You run a large forestry business in Austria with your wife, have studied psychology and law, and also run an IT company with locations in Germany, Austria, and Bulgaria. What is your connection to the packaging industry?

Gunhard Keil: I spent 15 years providing consulting services to leading companies in the packaging industry in Europe. I acted as a process consultant, looking at the supply chain and distribution channels from the outside. This gave me deep insights into the industry and, above all, into the transport channels.

Please give us an advance sample of your cheeky thoughts on the future of the supply chain.

Keil: I see metropolitan areas as the commodity centers of the future. Whether in New York, Beijing, or Frankfurt, the material for recyclates is found where the greatest waste is generated. And that’s where the recyclates should be produced. After all, this is also wherethey will be consumed again. So, instead of concentrated large-scale plants, several medium-sized production sites for recyclates will be created. A significant amount of recyclable material is in packaging, and this waste is still mainly incinerated. This will have to change.

But the German Packaging Institute, speaking for the industry, says that the environmental footprint of food, for example, is 16 to 30 times greater than that of packaging.

It depends on where and what you measure. When food is sensibly recycled, the picture is different again. Especially regarding voluminous transport packaging and flexible product packaging. To get a change like this going, you need either complete cost transparency or regulations. My guess is that, in the future, punitive taxes will be levied on non-recyclable packaging material. There will be more regulation to drive decarbonization. I’m not psychic, but that’s my opinion.

What other developments do you see in the future?

Keil: There will be a lot of changes in logistics. Sooner or later, freight transport will have to pay for what it has consumed in terms of infrastructure. Road damage caused by the weight of trucks will have to be financed by the ones who caused them. A heavy truck causes 50 to 60 times as much damage as the average passenger car. The transport of goods will then not only become more expensive due to higher fuel prices, but also due to this surcharge.

So, in the end, everyone will have to bear the costs once again.

Keil: Yes, we have no choice but to add the real costs to individual segments. Logistics plays a major role in this. But you also have to ask yourself which traffic volumes are really necessary. Do I have to get my packaged water from France when the tap water – at least in Vienna – is just as good? It is enough to activate common sense. Incidentally, those who have smart, intelligent products are ahead of the game in this debate about sustainability and production costs.

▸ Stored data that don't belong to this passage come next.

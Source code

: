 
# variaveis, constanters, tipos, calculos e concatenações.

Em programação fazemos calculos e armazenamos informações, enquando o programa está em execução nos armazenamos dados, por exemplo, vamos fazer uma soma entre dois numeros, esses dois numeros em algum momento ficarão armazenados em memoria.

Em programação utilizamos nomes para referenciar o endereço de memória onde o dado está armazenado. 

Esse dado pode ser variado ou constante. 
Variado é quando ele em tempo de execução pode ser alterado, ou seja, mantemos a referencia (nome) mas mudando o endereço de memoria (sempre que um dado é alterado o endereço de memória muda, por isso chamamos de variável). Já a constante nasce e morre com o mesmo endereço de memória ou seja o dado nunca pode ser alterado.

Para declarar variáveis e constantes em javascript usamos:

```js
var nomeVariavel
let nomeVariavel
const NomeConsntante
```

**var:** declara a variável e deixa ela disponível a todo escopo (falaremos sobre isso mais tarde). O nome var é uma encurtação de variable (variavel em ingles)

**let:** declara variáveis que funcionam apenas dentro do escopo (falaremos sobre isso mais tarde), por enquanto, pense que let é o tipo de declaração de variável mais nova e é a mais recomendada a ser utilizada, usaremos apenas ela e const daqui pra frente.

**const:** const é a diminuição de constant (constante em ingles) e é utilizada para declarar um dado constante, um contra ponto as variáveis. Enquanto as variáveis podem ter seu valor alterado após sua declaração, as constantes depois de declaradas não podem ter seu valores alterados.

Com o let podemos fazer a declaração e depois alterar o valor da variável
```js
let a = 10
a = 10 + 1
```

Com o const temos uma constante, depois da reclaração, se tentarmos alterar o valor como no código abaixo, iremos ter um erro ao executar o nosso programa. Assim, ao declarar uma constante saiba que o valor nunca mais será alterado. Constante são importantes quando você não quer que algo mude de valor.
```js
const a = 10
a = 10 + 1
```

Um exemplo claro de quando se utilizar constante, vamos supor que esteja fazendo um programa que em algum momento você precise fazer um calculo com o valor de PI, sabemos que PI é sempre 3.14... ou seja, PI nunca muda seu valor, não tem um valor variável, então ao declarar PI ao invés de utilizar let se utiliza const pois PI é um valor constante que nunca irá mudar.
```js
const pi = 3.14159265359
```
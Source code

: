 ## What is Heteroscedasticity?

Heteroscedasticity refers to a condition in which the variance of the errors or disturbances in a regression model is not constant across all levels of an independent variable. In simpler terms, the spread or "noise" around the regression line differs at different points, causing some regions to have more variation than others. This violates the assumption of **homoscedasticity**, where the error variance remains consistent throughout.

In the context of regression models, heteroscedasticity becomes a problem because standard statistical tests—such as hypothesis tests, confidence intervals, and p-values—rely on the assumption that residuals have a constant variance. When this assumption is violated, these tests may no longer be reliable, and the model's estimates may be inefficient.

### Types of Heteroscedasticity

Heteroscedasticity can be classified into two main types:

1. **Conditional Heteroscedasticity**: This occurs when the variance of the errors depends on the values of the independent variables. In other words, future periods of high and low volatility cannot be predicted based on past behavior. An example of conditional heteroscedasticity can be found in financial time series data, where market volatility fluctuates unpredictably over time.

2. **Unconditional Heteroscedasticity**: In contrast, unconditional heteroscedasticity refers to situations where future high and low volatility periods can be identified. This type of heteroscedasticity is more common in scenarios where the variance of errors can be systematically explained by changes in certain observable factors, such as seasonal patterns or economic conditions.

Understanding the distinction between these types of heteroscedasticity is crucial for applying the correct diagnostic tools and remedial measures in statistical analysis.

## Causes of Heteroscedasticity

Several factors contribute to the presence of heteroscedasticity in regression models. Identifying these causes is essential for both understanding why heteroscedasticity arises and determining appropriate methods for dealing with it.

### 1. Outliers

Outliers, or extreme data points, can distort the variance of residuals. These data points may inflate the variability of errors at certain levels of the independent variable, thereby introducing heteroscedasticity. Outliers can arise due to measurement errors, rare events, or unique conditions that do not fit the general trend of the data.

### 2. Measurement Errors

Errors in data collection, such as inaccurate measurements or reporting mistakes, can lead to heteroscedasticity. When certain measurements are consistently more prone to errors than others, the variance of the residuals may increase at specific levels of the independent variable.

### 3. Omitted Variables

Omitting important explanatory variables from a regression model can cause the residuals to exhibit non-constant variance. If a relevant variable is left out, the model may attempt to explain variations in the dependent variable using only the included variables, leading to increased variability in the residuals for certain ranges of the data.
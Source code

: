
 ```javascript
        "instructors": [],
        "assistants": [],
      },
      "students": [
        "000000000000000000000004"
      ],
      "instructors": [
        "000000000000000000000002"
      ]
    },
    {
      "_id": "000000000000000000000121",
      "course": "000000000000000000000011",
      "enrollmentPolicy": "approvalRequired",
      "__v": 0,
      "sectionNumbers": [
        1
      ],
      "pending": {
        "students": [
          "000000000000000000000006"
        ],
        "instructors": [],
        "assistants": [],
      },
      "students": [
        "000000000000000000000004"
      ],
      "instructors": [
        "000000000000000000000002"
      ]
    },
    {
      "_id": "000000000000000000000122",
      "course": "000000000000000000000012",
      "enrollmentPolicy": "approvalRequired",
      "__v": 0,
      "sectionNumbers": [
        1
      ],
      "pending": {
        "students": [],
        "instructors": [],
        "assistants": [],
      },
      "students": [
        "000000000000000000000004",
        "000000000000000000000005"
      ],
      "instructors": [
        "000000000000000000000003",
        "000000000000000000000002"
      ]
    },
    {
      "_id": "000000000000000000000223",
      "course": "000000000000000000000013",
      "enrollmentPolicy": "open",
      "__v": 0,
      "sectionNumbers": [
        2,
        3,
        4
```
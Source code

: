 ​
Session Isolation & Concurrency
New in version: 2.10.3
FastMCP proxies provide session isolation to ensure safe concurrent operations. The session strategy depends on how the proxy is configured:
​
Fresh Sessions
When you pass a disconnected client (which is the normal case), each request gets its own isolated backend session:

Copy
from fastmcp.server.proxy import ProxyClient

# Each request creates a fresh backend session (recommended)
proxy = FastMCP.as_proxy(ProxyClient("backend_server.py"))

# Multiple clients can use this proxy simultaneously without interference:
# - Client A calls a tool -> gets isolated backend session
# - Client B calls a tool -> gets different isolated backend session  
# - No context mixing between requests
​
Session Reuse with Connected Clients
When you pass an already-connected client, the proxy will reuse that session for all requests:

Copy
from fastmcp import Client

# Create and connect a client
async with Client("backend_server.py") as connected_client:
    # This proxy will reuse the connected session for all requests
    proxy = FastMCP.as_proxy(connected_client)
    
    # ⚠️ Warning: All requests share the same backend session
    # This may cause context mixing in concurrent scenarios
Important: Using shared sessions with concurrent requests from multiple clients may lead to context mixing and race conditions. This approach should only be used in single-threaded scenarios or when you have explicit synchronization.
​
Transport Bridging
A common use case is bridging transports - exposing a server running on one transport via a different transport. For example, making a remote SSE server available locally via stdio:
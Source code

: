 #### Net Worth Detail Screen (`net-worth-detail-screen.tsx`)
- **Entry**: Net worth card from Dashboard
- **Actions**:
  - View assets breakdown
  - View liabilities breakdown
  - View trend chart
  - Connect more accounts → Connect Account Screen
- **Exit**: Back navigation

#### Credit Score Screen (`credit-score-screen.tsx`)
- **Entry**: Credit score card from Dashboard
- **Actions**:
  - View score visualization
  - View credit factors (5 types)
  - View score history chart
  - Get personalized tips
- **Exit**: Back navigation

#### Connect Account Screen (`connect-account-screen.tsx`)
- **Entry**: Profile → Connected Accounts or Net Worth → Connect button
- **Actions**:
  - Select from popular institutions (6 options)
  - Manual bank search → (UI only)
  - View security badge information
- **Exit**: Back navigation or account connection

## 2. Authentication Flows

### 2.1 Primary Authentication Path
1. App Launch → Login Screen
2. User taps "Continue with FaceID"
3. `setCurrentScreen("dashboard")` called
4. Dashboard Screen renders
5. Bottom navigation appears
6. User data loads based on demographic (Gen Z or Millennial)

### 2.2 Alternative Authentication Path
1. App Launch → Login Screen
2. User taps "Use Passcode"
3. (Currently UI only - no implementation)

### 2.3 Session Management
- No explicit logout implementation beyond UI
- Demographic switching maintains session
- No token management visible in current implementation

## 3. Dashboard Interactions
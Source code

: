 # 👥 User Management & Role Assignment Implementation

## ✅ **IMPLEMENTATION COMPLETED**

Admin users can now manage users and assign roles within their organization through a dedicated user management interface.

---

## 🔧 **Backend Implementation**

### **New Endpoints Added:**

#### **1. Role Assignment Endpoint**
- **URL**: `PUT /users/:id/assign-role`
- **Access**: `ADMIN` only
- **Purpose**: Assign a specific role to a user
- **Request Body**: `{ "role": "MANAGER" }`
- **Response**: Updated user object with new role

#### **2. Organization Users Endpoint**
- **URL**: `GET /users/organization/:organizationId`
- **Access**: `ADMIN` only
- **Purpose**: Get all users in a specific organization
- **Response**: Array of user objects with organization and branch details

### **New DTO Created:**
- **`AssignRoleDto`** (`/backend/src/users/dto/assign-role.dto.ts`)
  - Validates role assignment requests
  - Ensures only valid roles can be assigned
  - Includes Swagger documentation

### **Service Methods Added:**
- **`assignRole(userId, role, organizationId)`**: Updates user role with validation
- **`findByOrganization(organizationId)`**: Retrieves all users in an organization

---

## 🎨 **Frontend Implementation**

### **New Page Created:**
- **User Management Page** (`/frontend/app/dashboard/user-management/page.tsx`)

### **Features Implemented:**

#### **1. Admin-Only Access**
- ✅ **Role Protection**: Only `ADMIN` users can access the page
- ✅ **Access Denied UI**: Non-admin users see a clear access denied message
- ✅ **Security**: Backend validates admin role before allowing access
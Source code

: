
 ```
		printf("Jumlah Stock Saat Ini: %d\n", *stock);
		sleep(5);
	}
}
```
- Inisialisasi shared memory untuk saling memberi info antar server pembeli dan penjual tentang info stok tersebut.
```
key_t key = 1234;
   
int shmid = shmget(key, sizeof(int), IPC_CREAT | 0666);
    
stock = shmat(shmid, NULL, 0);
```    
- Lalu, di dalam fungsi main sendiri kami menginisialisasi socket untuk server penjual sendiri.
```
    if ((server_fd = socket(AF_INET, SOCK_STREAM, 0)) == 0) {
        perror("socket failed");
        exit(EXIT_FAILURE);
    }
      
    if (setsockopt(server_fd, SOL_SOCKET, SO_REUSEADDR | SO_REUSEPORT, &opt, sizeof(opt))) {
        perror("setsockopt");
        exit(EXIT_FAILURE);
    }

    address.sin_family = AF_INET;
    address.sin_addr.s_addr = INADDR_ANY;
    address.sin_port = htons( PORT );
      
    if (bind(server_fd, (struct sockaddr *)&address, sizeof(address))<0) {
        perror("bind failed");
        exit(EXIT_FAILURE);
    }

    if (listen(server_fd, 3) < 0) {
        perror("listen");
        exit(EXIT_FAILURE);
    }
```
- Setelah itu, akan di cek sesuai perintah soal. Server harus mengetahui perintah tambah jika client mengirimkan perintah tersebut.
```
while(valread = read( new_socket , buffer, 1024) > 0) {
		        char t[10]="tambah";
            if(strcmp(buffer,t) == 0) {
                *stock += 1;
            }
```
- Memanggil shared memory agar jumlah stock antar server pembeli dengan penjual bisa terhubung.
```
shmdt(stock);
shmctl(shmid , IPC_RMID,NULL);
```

Sustainability is an unbroken trend in the packaging industry, where do you think gaps still exist in practice?

Keil: There could be more recyclable transport packaging. There may also be standard containers for more everyday packaging in the future. This regulatory intervention would be due to sustainability.

From the consumer perspective: people have to spend more money on basic food and energy. Is there anything left for choosing sustainable packaging?

Keil: There is no choice, packaging is becoming more sustainable, and prices are going up. If ecology becomes a commercial value, then consumers will have to accept and embrace that. Those who don’t do so voluntarily will have to be made to do so via regulation. Packaging made of 100 percent recyclable material has a commercial value. The change in buying behavior has already begun. Plastic is being avoided more and more.

How far has the packaging industry come with digitalization?

Keil: There are huge differences between the individual companies. Those who miss out on digitization or even decide against it are opting for a limited market.

Supply chain bottlenecks and shortages of materials and raw materials have been in the headlines for months. What is your advice to the industry?

Keil: In a crisis, you have the greatest opportunity to gain trust. I, therefore, advise transparency, and communication should be designed to make long-term statements. You don’t have to justify why you can’t deliver at the moment, but you can explain. If you want to build trust, you should give honest forecasts for the future instead of whining.